映画『サヴァイヴィング ライフ -夢は第二の人生-』写真ギャラリー
9月4日で77歳になるヤン監督は、青のシャツに黒のジャケットをまとって現れ、立ち見も出た満員の場内に万雷の拍手で迎えられる。夢についての映画である新作についてヤン監督は「想像力がテーマの映画で、観る人たちにも想像力を要する映画です。観たみなさんが解釈するのが必要になる映画ですが、どのように解釈してもその解釈はすべて正しいのです」と鑑賞にあたってのポイントをコメント。「現代の文明は夢を軽視しているが、かつての詩人たちを思い出してもらえば分かるように昔はそうではなかったし、夢の軽視は人生を貧しくします。夢というのは純粋な想像力でありそれは創造力へとつながり、芸術家にとっては創造の源泉だと思います」とも語り、シュルレアリストである監督らしく、作品の判断・解釈は自由に観客へゆだねると話していた。

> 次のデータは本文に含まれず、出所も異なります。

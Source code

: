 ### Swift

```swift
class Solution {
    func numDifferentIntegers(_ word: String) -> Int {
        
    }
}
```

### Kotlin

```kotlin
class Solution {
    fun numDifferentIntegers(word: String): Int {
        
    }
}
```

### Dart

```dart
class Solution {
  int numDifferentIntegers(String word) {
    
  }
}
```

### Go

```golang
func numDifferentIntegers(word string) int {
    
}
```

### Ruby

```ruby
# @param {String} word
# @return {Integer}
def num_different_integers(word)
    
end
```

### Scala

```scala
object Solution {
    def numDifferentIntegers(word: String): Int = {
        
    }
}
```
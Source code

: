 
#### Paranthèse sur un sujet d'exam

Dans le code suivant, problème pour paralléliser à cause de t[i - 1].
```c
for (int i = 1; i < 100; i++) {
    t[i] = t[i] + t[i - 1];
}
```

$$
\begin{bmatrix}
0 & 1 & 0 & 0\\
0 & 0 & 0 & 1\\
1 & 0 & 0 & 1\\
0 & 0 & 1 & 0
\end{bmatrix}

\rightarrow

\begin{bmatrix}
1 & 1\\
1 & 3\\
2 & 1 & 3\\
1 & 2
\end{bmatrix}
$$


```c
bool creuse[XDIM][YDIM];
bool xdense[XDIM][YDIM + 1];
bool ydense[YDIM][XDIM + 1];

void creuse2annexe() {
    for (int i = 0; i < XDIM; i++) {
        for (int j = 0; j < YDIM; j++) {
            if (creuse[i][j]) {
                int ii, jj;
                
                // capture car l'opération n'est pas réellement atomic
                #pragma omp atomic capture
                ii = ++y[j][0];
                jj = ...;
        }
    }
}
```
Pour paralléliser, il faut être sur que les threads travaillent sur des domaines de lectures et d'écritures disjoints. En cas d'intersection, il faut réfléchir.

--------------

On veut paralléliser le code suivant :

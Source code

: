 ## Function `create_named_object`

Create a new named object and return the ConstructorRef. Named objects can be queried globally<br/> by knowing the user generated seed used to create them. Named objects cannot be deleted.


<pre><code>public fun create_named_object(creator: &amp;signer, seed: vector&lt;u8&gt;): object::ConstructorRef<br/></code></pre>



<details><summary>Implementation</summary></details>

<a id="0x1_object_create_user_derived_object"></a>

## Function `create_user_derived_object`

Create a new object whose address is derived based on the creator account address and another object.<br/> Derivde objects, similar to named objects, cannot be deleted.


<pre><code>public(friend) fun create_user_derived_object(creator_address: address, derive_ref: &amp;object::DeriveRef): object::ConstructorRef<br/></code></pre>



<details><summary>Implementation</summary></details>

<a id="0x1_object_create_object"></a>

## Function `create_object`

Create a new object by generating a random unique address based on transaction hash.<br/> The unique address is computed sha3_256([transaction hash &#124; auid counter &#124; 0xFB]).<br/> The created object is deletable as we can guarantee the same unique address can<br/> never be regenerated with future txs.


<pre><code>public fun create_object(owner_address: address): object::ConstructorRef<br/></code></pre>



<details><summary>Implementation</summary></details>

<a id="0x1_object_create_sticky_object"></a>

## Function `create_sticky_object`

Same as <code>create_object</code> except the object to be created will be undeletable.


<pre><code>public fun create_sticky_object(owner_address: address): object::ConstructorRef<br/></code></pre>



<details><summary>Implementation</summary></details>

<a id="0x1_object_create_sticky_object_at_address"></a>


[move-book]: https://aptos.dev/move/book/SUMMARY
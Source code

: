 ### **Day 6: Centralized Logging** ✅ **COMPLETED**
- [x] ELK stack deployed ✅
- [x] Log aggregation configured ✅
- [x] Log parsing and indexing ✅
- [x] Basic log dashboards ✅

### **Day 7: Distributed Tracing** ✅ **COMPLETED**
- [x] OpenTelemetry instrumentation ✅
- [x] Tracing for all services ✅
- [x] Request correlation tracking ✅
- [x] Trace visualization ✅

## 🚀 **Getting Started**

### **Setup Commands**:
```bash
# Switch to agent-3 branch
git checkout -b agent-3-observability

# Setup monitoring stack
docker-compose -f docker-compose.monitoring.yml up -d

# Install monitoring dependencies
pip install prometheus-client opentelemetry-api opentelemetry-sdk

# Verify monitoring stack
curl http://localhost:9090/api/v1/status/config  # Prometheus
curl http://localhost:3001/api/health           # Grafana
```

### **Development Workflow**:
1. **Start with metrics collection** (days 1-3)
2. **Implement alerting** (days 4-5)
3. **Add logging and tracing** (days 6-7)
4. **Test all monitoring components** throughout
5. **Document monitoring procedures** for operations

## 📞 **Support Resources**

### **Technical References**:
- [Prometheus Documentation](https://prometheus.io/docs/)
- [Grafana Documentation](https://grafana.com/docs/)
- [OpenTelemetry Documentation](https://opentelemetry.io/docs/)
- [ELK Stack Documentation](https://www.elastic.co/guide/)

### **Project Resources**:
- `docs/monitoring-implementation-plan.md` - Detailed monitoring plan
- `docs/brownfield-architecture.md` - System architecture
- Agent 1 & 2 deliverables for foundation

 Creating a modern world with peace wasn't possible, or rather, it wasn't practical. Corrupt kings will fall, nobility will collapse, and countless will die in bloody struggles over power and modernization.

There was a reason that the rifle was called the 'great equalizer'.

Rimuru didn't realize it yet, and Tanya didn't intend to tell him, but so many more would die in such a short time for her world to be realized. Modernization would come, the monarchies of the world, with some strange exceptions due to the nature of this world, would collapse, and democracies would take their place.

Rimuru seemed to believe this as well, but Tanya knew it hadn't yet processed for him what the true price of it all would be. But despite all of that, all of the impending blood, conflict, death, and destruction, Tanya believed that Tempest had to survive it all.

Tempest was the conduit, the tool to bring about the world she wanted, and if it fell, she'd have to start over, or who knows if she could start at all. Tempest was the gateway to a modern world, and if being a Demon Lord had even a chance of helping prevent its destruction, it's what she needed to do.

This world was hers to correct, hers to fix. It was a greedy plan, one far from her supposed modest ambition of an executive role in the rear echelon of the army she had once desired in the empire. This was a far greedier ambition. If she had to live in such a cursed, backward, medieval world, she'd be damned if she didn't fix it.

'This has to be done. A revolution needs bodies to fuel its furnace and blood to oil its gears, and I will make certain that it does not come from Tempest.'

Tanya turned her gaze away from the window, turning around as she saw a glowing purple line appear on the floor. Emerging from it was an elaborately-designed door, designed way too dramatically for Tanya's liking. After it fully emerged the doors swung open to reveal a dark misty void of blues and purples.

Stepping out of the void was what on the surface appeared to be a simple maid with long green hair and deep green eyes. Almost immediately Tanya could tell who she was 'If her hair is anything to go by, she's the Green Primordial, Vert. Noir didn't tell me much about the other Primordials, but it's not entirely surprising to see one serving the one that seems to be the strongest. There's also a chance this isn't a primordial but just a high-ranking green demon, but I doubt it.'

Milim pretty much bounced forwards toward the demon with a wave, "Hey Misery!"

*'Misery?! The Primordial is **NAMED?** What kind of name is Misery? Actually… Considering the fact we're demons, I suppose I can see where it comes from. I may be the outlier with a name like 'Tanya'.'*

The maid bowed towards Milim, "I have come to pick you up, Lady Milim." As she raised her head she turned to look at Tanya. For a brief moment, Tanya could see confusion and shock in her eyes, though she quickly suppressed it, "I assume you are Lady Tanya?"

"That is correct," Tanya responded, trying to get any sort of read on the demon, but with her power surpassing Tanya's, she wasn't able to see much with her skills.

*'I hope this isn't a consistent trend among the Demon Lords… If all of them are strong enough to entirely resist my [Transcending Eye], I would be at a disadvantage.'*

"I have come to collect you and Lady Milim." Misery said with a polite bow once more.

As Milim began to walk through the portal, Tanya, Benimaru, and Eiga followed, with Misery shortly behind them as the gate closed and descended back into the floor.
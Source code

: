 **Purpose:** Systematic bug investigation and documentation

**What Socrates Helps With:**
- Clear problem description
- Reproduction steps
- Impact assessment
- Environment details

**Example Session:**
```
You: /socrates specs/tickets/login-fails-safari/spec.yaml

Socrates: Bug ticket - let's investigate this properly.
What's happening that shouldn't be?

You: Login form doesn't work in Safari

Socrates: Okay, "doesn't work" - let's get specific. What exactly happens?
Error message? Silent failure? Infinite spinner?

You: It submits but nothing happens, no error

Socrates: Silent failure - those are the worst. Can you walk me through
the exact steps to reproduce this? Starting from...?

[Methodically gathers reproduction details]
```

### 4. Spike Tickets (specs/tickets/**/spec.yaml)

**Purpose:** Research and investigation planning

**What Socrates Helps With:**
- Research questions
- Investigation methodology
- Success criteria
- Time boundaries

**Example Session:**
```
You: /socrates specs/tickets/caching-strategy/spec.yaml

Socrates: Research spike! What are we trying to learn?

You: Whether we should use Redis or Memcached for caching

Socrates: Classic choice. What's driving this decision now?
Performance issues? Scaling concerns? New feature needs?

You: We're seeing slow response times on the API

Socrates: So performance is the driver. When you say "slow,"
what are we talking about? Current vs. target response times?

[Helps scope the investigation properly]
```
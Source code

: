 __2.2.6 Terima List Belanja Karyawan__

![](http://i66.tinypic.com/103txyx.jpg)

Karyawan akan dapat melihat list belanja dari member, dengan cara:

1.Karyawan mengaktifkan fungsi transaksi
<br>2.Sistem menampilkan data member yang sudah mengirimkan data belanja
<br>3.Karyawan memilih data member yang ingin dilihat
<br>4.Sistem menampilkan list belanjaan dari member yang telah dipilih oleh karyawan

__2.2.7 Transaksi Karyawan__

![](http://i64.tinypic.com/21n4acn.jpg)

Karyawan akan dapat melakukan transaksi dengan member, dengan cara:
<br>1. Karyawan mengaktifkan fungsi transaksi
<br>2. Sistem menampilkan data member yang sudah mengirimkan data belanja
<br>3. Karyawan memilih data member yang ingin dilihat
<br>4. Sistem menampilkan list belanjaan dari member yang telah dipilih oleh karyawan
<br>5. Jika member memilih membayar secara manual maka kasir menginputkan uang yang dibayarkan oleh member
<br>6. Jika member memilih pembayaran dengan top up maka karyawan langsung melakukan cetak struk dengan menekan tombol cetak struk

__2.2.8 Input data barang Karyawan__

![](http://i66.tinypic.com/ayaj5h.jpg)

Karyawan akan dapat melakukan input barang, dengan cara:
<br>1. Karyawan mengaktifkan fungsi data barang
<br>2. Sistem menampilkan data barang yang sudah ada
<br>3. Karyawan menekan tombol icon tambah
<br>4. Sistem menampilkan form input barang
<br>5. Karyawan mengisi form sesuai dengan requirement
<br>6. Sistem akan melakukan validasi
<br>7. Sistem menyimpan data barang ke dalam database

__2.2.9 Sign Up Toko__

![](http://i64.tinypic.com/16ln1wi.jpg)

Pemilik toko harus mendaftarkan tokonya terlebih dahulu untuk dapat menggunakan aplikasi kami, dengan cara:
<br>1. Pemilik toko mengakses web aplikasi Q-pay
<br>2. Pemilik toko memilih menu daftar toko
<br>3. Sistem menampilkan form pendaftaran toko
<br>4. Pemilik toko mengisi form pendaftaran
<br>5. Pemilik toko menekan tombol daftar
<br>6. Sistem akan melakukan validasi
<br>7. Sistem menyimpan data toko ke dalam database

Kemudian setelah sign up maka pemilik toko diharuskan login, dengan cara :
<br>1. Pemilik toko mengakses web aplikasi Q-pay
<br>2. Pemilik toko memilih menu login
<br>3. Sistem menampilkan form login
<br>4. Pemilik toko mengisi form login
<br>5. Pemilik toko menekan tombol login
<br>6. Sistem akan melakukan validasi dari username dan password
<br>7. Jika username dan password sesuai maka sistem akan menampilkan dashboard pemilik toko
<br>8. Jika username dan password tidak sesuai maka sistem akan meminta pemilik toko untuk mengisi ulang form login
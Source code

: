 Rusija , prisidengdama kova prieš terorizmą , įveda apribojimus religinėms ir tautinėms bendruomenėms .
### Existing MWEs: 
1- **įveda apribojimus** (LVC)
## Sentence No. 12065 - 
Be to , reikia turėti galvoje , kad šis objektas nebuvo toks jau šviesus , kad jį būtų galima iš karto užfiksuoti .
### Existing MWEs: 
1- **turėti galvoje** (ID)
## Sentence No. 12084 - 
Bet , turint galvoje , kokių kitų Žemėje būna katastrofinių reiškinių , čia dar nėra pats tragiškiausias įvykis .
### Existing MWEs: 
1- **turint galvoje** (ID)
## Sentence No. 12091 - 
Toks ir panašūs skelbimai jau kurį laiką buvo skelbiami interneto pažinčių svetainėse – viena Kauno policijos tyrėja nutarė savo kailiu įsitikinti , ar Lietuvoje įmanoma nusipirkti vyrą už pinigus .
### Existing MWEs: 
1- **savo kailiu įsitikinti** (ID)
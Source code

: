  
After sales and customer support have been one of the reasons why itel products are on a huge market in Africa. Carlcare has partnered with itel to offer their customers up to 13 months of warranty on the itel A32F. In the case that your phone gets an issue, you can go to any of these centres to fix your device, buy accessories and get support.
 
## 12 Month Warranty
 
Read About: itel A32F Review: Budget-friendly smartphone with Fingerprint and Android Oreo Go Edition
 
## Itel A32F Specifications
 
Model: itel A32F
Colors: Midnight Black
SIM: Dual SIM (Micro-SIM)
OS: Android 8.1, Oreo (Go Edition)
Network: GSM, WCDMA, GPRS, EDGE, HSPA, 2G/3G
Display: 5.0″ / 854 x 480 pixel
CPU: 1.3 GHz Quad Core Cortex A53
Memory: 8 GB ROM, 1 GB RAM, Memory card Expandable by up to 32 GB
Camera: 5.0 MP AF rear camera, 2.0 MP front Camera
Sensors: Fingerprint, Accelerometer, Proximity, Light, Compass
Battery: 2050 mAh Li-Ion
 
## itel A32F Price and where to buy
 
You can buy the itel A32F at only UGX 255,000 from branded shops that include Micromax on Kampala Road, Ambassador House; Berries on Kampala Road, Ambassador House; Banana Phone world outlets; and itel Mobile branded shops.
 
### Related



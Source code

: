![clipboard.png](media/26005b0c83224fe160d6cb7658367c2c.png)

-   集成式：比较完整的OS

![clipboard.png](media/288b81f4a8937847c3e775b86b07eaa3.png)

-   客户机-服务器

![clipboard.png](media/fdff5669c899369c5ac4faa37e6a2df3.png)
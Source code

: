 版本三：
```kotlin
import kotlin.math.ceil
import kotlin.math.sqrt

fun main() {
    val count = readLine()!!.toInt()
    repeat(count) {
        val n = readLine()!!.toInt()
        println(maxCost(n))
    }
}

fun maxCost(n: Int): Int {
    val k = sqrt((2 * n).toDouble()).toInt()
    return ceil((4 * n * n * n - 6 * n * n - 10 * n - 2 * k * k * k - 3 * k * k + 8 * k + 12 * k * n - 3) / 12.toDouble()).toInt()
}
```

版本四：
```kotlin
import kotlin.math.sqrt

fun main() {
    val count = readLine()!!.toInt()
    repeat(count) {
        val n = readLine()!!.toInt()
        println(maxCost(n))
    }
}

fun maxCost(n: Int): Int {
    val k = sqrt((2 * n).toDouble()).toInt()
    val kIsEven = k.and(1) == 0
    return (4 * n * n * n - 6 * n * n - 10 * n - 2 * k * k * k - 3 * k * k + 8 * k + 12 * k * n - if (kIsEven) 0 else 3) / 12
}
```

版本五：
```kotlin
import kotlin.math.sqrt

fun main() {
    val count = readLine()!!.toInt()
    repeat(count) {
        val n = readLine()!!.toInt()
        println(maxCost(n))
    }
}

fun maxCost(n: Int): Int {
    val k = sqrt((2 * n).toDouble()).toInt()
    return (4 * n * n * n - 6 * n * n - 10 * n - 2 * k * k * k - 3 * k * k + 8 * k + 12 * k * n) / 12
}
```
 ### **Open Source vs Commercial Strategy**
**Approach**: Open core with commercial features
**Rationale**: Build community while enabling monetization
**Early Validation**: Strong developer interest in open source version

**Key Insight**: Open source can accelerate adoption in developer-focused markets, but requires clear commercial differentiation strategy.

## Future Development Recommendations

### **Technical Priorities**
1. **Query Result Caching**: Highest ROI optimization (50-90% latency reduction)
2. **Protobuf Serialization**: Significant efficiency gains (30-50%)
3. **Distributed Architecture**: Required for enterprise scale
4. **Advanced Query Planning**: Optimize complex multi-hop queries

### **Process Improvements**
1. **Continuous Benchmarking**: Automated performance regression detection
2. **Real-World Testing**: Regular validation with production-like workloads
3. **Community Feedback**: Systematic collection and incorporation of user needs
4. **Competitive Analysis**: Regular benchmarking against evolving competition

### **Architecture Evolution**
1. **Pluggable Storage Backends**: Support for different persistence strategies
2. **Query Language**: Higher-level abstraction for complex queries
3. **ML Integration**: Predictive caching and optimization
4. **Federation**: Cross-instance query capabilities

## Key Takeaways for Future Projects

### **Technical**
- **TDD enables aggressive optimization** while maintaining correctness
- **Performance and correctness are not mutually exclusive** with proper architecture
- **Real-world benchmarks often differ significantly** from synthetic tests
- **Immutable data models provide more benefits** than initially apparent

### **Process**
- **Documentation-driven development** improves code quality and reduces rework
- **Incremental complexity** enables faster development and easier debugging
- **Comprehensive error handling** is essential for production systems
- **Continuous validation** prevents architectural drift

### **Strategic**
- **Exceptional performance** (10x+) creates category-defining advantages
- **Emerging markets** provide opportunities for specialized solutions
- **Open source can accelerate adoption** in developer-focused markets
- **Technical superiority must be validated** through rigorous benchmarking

また、ヤン監督は「わたしはある種の妄想や執着にとりつかれていて、そこから解き放たれる過程がわたしの創作であり、自己セラピーにもなっている。妄想がなくならないうちは創作を続けるし、終わることはないと思う」と語り、老いてますます盛んとばかり、映画にとどまらず創作活動全般の続行に強い意欲を見せていた。
映画『サヴァイヴィング ライフ -夢は第二の人生-』は鬼才ヤン・シュヴァンクマイエル監督5年ぶりとなる最新作。実写と写真を組み合わせたアナクロ的アニメ手法で独自の映像世界を作り出し、夢の中でしか会えない美女にとりつかれた、うだつのあがらない中年男の姿を描く。2010年ヴェネチア国際映画祭プレミア上映作品。(取材・文:長谷川亮)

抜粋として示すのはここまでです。